The majority of modern robot learning methods focus on learning a set of pre-defined tasks with limited to no generalization to new tasks. Extending the robot skillset to novel tasks involves gathering an extensive amount of training data for additional tasks. In this paper, we address the problem of teaching new tasks to robots using human demonstration video for repetitive tasks (e.g., packing). This task requires understanding the human video and identifying which object is being manipulated (pick object) and where they are being placed (placement slot). In addition, it needs to re-identify the pick object and placement slots at the inference time along with the relative poses to enable robot execution of the task.
To tackle this, we propose SLeRP, a modular system that leverages several advanced visual foundation models and a novel slot-level placement detector Slot-Net, eliminating the need for expensive video demonstrations for training. We evaluate our system using a new benchmark with real-world videos. Results show SLeRP outperforms several baselines and can be deployed on a real robot.System overview. SLeRP begins by analyzing the input human video, tracking the object throughout the sequence and identifying the placement slot. Next, we re-identify the object and the slot in the robot's view by correlating the human-view and robot-view images. Using depth images, we reconstruct the observations in 3D and compute a single 6-DoF object transformation \(T\) in the robot's view, enabling the robot to transfer the object into the slot. If more than one slot is present, we detect all applicable slots and compute one 6-DoF object transformation for each slot. Finally, such 6-DoF object transformations are sent to the downstream robot planning and control pipeline for real robot pick-and-place execution.

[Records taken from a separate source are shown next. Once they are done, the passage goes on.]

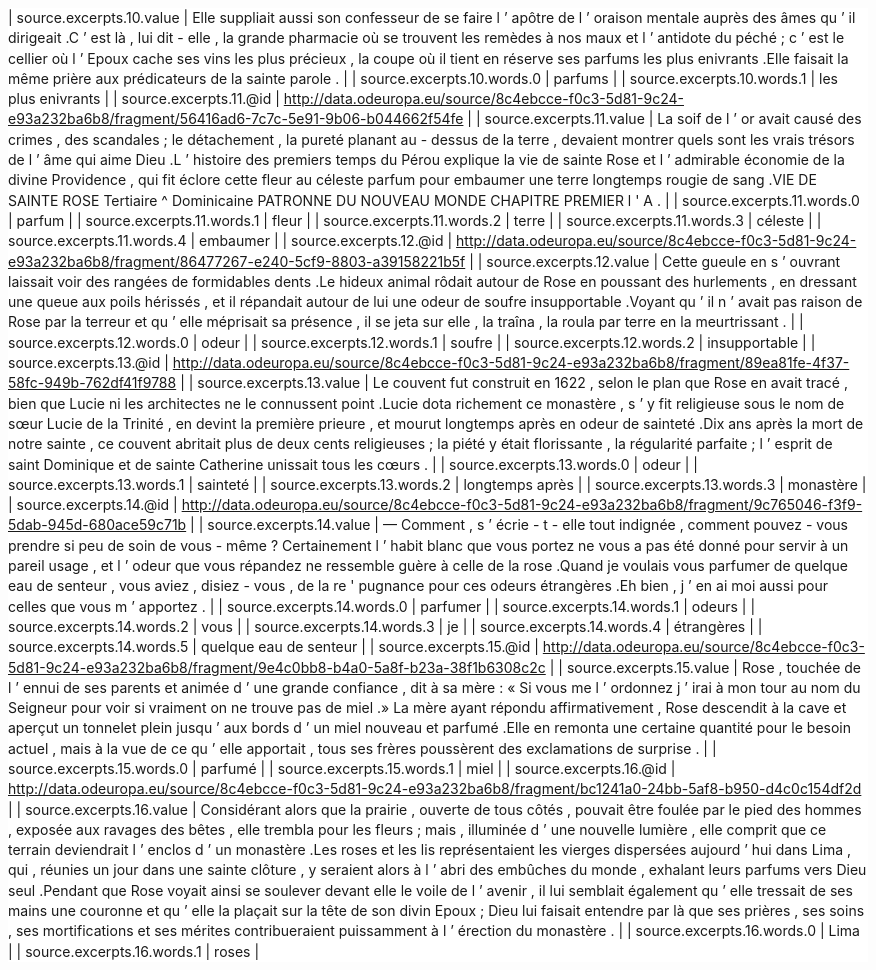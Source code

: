 | source.excerpts.10.value | Elle suppliait aussi son confesseur de se faire l ’ apôtre de l ’ oraison mentale auprès des âmes qu ’ il dirigeait .C ’ est là , lui dit - elle , la grande pharmacie où se trouvent les remèdes à nos maux et l ’ antidote du péché ; c ’ est le cellier où l ’ Epoux cache ses vins les plus précieux , la coupe où il tient en réserve ses parfums les plus enivrants .Elle faisait la même prière aux prédicateurs de la sainte parole . |
| source.excerpts.10.words.0 | parfums |
| source.excerpts.10.words.1 | les plus enivrants |
| source.excerpts.11.@id | http://data.odeuropa.eu/source/8c4ebcce-f0c3-5d81-9c24-e93a232ba6b8/fragment/56416ad6-7c7c-5e91-9b06-b044662f54fe |
| source.excerpts.11.value | La soif de l ’ or avait causé des crimes , des scandales ; le détachement , la pureté planant au - dessus de la terre , devaient montrer quels sont les vrais trésors de l ’ âme qui aime Dieu .L ’ histoire des premiers temps du Pérou explique la vie de sainte Rose et l ’ admirable économie de la divine Providence , qui fit éclore cette fleur au céleste parfum pour embaumer une terre longtemps rougie de sang .VIE DE SAINTE ROSE Tertiaire ^ Dominicaine PATRONNE DU NOUVEAU MONDE CHAPITRE PREMIER l ' A . |
| source.excerpts.11.words.0 | parfum |
| source.excerpts.11.words.1 | fleur |
| source.excerpts.11.words.2 | terre |
| source.excerpts.11.words.3 | céleste |
| source.excerpts.11.words.4 | embaumer |
| source.excerpts.12.@id | http://data.odeuropa.eu/source/8c4ebcce-f0c3-5d81-9c24-e93a232ba6b8/fragment/86477267-e240-5cf9-8803-a39158221b5f |
| source.excerpts.12.value | Cette gueule en s ’ ouvrant laissait voir des rangées de formidables dents .Le hideux animal rôdait autour de Rose en poussant des hurlements , en dressant une queue aux poils hérissés , et il répandait autour de lui une odeur de soufre insupportable .Voyant qu ’ il n ’ avait pas raison de Rose par la terreur et qu ’ elle méprisait sa présence , il se jeta sur elle , la traîna , la roula par terre en la meurtrissant . |
| source.excerpts.12.words.0 | odeur |
| source.excerpts.12.words.1 | soufre |
| source.excerpts.12.words.2 | insupportable |
| source.excerpts.13.@id | http://data.odeuropa.eu/source/8c4ebcce-f0c3-5d81-9c24-e93a232ba6b8/fragment/89ea81fe-4f37-58fc-949b-762df41f9788 |
| source.excerpts.13.value | Le couvent fut construit en 1622 , selon le plan que Rose en avait tracé , bien que Lucie ni les architectes ne le connussent point .Lucie dota richement ce monastère , s ’ y fit religieuse sous le nom de sœur Lucie de la Trinité , en devint la première prieure , et mourut longtemps après en odeur de sainteté .Dix ans après la mort de notre sainte , ce couvent abritait plus de deux cents religieuses ; la piété y était florissante , la régularité parfaite ; l ’ esprit de saint Dominique et de sainte Catherine unissait tous les cœurs . |
| source.excerpts.13.words.0 | odeur |
| source.excerpts.13.words.1 | sainteté |
| source.excerpts.13.words.2 | longtemps après |
| source.excerpts.13.words.3 | monastère |
| source.excerpts.14.@id | http://data.odeuropa.eu/source/8c4ebcce-f0c3-5d81-9c24-e93a232ba6b8/fragment/9c765046-f3f9-5dab-945d-680ace59c71b |
| source.excerpts.14.value | — Comment , s ’ écrie - t - elle tout indignée , comment pouvez - vous prendre si peu de soin de vous - même ? Certainement l ’ habit blanc que vous portez ne vous a pas été donné pour servir à un pareil usage , et l ’ odeur que vous répandez ne ressemble guère à celle de la rose .Quand je voulais vous parfumer de quelque eau de senteur , vous aviez , disiez - vous , de la re ' pugnance pour ces odeurs étrangères .Eh bien , j ’ en ai moi aussi pour celles que vous m ’ apportez . |
| source.excerpts.14.words.0 | parfumer |
| source.excerpts.14.words.1 | odeurs |
| source.excerpts.14.words.2 | vous |
| source.excerpts.14.words.3 | je |
| source.excerpts.14.words.4 | étrangères |
| source.excerpts.14.words.5 | quelque eau de senteur |
| source.excerpts.15.@id | http://data.odeuropa.eu/source/8c4ebcce-f0c3-5d81-9c24-e93a232ba6b8/fragment/9e4c0bb8-b4a0-5a8f-b23a-38f1b6308c2c |
| source.excerpts.15.value | Rose , touchée de l ’ ennui de ses parents et animée d ’ une grande confiance , dit à sa mère : « Si vous me l ’ ordonnez j ’ irai à mon tour au nom du Seigneur pour voir si vraiment on ne trouve pas de miel .» La mère ayant répondu affirmativement , Rose descendit à la cave et aperçut un tonnelet plein jusqu ’ aux bords d ’ un miel nouveau et parfumé .Elle en remonta une certaine quantité pour le besoin actuel , mais à la vue de ce qu ’ elle apportait , tous ses frères poussèrent des exclamations de surprise . |
| source.excerpts.15.words.0 | parfumé |
| source.excerpts.15.words.1 | miel |
| source.excerpts.16.@id | http://data.odeuropa.eu/source/8c4ebcce-f0c3-5d81-9c24-e93a232ba6b8/fragment/bc1241a0-24bb-5af8-b950-d4c0c154df2d |
| source.excerpts.16.value | Considérant alors que la prairie , ouverte de tous côtés , pouvait être foulée par le pied des hommes , exposée aux ravages des bêtes , elle trembla pour les fleurs ; mais , illuminée d ’ une nouvelle lumière , elle comprit que ce terrain deviendrait l ’ enclos d ’ un monastère .Les roses et les lis représentaient les vierges dispersées aujourd ’ hui dans Lima , qui , réunies un jour dans une sainte clôture , y seraient alors à l ’ abri des embûches du monde , exhalant leurs parfums vers Dieu seul .Pendant que Rose voyait ainsi se soulever devant elle le voile de l ’ avenir , il lui semblait également qu ’ elle tressait de ses mains une couronne et qu ’ elle la plaçait sur la tête de son divin Epoux ; Dieu lui faisait entendre par là que ses prières , ses soins , ses mortifications et ses mérites contribueraient puissamment à l ’ érection du monastère . |
| source.excerpts.16.words.0 | Lima |
| source.excerpts.16.words.1 | roses |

Given the input human video (bottom), we run state-of-the-art hand-object detector and tracker to obtain the pick object mask and train a novel network SlotNet to identify the slot mask.
Given the object and slot mask detected in the human video, we first re-identify the corresponding object and slot in robot view, and also find all similar empty slots. With corresponding object masks and slot masks, we first compute 2D keypoint matching among the detected object and mask local patches and then lift the observations to 3D to compute 6-DoF transforms.

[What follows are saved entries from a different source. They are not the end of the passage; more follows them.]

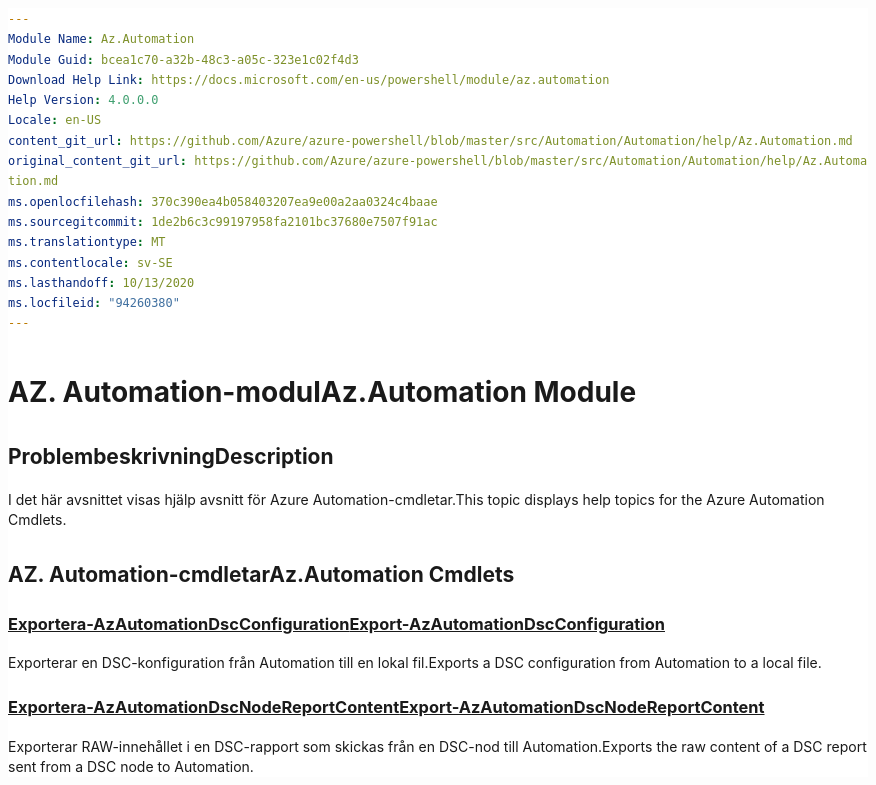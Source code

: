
 ```yaml
---
Module Name: Az.Automation
Module Guid: bcea1c70-a32b-48c3-a05c-323e1c02f4d3
Download Help Link: https://docs.microsoft.com/en-us/powershell/module/az.automation
Help Version: 4.0.0.0
Locale: en-US
content_git_url: https://github.com/Azure/azure-powershell/blob/master/src/Automation/Automation/help/Az.Automation.md
original_content_git_url: https://github.com/Azure/azure-powershell/blob/master/src/Automation/Automation/help/Az.Automation.md
ms.openlocfilehash: 370c390ea4b058403207ea9e00a2aa0324c4baae
ms.sourcegitcommit: 1de2b6c3c99197958fa2101bc37680e7507f91ac
ms.translationtype: MT
ms.contentlocale: sv-SE
ms.lasthandoff: 10/13/2020
ms.locfileid: "94260380"
---
```

# <span data-ttu-id="e98cf-101">AZ. Automation-modul</span><span class="sxs-lookup"><span data-stu-id="e98cf-101">Az.Automation Module</span></span>
## <span data-ttu-id="e98cf-102">Problembeskrivning</span><span class="sxs-lookup"><span data-stu-id="e98cf-102">Description</span></span>
<span data-ttu-id="e98cf-103">I det här avsnittet visas hjälp avsnitt för Azure Automation-cmdletar.</span><span class="sxs-lookup"><span data-stu-id="e98cf-103">This topic displays help topics for the Azure Automation Cmdlets.</span></span>

## <span data-ttu-id="e98cf-104">AZ. Automation-cmdletar</span><span class="sxs-lookup"><span data-stu-id="e98cf-104">Az.Automation Cmdlets</span></span>
### [<span data-ttu-id="e98cf-105">Exportera-AzAutomationDscConfiguration</span><span class="sxs-lookup"><span data-stu-id="e98cf-105">Export-AzAutomationDscConfiguration</span></span>](Export-AzAutomationDscConfiguration.md)
<span data-ttu-id="e98cf-106">Exporterar en DSC-konfiguration från Automation till en lokal fil.</span><span class="sxs-lookup"><span data-stu-id="e98cf-106">Exports a DSC configuration from Automation to a local file.</span></span>

### [<span data-ttu-id="e98cf-107">Exportera-AzAutomationDscNodeReportContent</span><span class="sxs-lookup"><span data-stu-id="e98cf-107">Export-AzAutomationDscNodeReportContent</span></span>](Export-AzAutomationDscNodeReportContent.md)
<span data-ttu-id="e98cf-108">Exporterar RAW-innehållet i en DSC-rapport som skickas från en DSC-nod till Automation.</span><span class="sxs-lookup"><span data-stu-id="e98cf-108">Exports the raw content of a DSC report sent from a DSC node to Automation.</span></span>
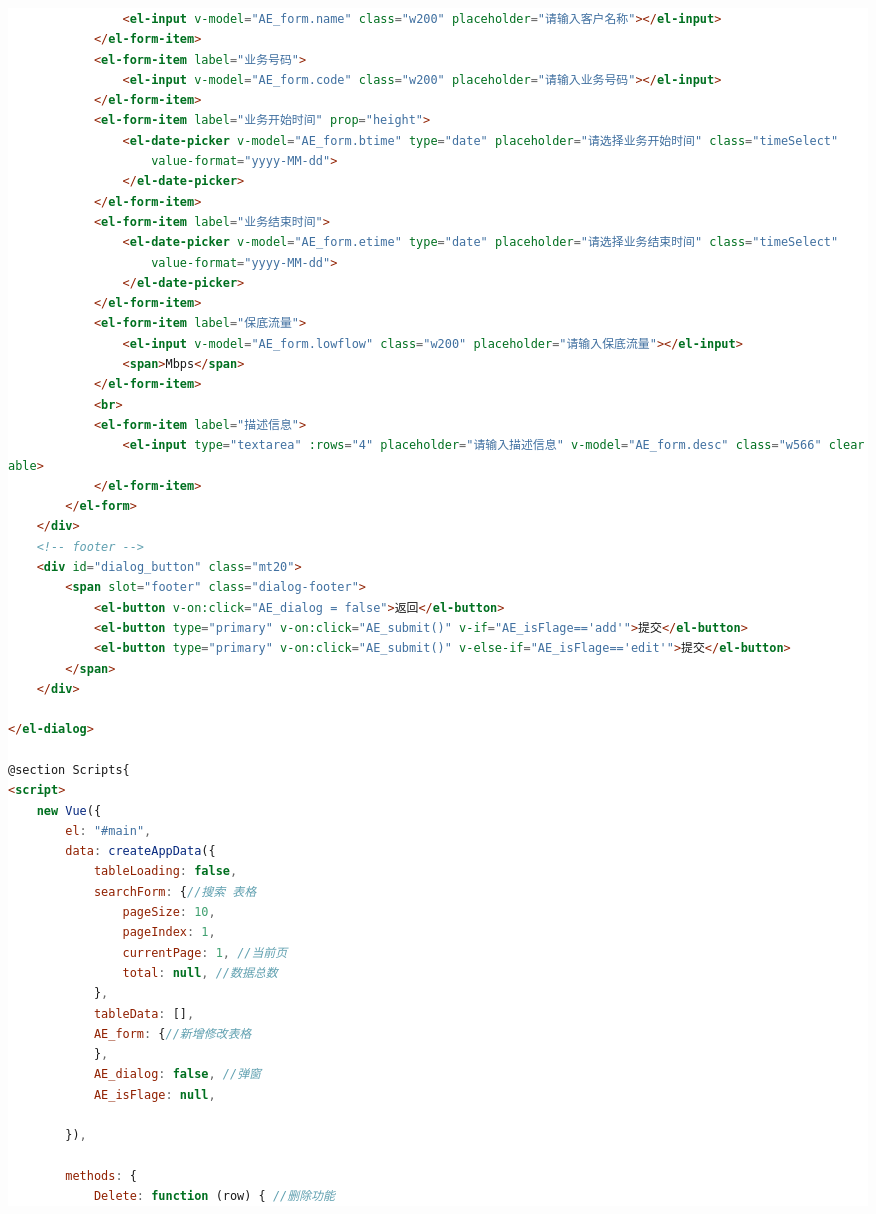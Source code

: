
 ```html
                <el-input v-model="AE_form.name" class="w200" placeholder="请输入客户名称"></el-input>
            </el-form-item>
            <el-form-item label="业务号码">
                <el-input v-model="AE_form.code" class="w200" placeholder="请输入业务号码"></el-input>
            </el-form-item>
            <el-form-item label="业务开始时间" prop="height">
                <el-date-picker v-model="AE_form.btime" type="date" placeholder="请选择业务开始时间" class="timeSelect"
                    value-format="yyyy-MM-dd">
                </el-date-picker>
            </el-form-item>
            <el-form-item label="业务结束时间">
                <el-date-picker v-model="AE_form.etime" type="date" placeholder="请选择业务结束时间" class="timeSelect"
                    value-format="yyyy-MM-dd">
                </el-date-picker>
            </el-form-item>
            <el-form-item label="保底流量">
                <el-input v-model="AE_form.lowflow" class="w200" placeholder="请输入保底流量"></el-input>
                <span>Mbps</span>
            </el-form-item>
            <br>
            <el-form-item label="描述信息">
                <el-input type="textarea" :rows="4" placeholder="请输入描述信息" v-model="AE_form.desc" class="w566" clearable>
            </el-form-item>
        </el-form>
    </div>
    <!-- footer -->
    <div id="dialog_button" class="mt20">
        <span slot="footer" class="dialog-footer">
            <el-button v-on:click="AE_dialog = false">返回</el-button>
            <el-button type="primary" v-on:click="AE_submit()" v-if="AE_isFlage=='add'">提交</el-button>
            <el-button type="primary" v-on:click="AE_submit()" v-else-if="AE_isFlage=='edit'">提交</el-button>
        </span>
    </div>

</el-dialog>

@section Scripts{
<script>
    new Vue({
        el: "#main",
        data: createAppData({
            tableLoading: false,
            searchForm: {//搜索 表格
                pageSize: 10,
                pageIndex: 1,
                currentPage: 1, //当前页
                total: null, //数据总数
            },
            tableData: [],
            AE_form: {//新增修改表格
            },
            AE_dialog: false, //弹窗
            AE_isFlage: null,

        }),

        methods: {
            Delete: function (row) { //删除功能
```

Qualitative comparison. We compare our method to baselines and present side-by-side results on three examples. For each example, the first column shows the input human video at the top and robot-view image in the bottom. The top row displays 2D object and slot re-identification results, while the bottom row shows 6-DoF relative pose predictions by projecting the object point cloud onto the slots. Unlike the baselines that can only predict one exact slot, our approach can also identify multiple slots. These results clearly demonstrate that our system outperforms the baselines, achieving accurate slot and transformation predictions.